Jumat, 11 Februari 2011

ISTIHSÂN DAN KEDUDUKANNYA DALAM PEMBENTUKAN HUKUM ISLAM

Pendahuluan

Ilmu ushul fiqih merupakan salah satu instrumen penting yang harus dipenuhi oleh siapapun yang ingin menjalankan atau melakukan mekanisme ijtihad dan istinbâth hukum dalam Islam. Itulah sebabnya tidak mengherankan jika dalam pembahasan kriteria seorang mujtahid, penguasaan akan ilmu ini dimasukkan sebagai salah satu syarat mutlaknya. Atau dengan kata lain, untuk menjaga agar proses ijtihad dan istinbâth tetap berada pada koridor yang semestinya.

Meskipun demikian, ada satu fakta yang tidak dapat dipungkiri bahwa penguasaan ushul fiqih tidaklah serta merta menjamin kesatuan hasil ijtihad dan istinbâth para mujtahid.

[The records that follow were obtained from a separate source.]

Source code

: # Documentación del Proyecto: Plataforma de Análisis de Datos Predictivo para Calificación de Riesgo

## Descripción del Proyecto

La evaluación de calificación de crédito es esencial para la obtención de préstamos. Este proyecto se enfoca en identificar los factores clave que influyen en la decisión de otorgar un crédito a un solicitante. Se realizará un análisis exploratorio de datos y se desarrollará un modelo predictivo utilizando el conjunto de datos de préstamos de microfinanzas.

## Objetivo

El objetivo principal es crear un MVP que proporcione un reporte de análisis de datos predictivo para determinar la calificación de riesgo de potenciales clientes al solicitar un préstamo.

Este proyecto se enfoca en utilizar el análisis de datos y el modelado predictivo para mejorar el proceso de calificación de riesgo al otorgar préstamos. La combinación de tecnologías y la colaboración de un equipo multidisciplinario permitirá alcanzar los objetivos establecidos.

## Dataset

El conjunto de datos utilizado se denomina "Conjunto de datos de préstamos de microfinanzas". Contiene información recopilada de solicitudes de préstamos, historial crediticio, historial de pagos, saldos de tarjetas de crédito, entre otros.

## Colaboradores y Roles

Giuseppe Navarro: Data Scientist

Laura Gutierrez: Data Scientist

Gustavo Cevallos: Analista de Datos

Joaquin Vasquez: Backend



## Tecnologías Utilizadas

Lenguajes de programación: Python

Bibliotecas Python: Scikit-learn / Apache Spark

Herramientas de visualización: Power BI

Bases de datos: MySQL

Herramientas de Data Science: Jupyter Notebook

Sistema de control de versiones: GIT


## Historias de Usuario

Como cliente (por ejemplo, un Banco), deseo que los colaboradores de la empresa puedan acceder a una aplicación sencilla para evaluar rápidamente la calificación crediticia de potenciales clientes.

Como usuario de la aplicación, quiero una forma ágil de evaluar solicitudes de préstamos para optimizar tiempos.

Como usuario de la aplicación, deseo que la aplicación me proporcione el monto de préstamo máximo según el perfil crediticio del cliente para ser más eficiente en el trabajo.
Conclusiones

Disamping faktor eksternal ushul fiqih itu sendiri –seperti penentuan keshahihan suatu hadits misalnya-, internal ushul fiqih sendiri –pada sebagian masalahnya- mengalami perdebatan (ikhtilaf) di kalangan para ulama ushul fiqih. Inilah yang kemudian dikenal dengan istilah al-Adillah (sebagian ahli Ushul menyebutnya: al-Ushul) al-Mukhtalaf fiha, atau “Dalil-dalil yang diperselisihkan penggunaannya” dalam penggalian dan penyimpulan hukum.

Pengertian Istihsân

Pertama: secara etimology istihsân adalah kata bentukan (musytaq) dari al-hasan (apapun yang baik dari sesuatu). Istihsân sendiri kemudian berarti “kecenderungan seseorang pada sesuatu karena menganggapnya lebih baik, dan ini bisa bersifat lahiriah (hissiy) ataupun maknawiah, meskipun hal itu dianggap tidak baik oleh orang lain”. [1]

Kedua: secara terminology kata istihsân para ulama ushul fiqih mempunyai definisi yang berbeda-beda, seperti yang ada dibawah ini:

1. Mengunggulkan dalil yang satu dari dalil yang lainnya yang ada. Atau Mengamalkan dalil yang paling kuat di antara dua dalil. Artinya adalah meninggalkan pemikiran (qiyâs) terhadap hukum sebuah masalah dengan mengambil dalil yang paling khusus.[2]

2. Menghindar dari proses qiyâs. Seperti diperbolehkan masuk ke kolam renang dengan tanpa memperhitungkan penetapan harga tertentu, padahal dalam proses qiyâs bahwa pembayaran itu harus mempunyai standart yang jelas.[3]

3. Mengambil kemaslahatan yang bersifat parsial dan meninggalkan dalil yang bersifat umum/ menyeluruh.[4]

4. Meninggalkan salah satu ijtihad yang tidak mencakup seluruh lafazhnya karena pertimbangan yang lebih kuat darinya.[5]

5. Ungkapan tentang pengkhususan qiyâs dengan dalil yang lebih kuat darinya.[6]

6. Memprioritaskan untuk meninggalkan tuntutan sebuah dalil dengan cara pengkecualian, rukhsoh dan mu’ârodloh karena sebagian tuntutannya bertentangan. [7]

7. Sesuatu yang di anggap baik oleh seorang mujtahid berdasarkan akalnya. [8]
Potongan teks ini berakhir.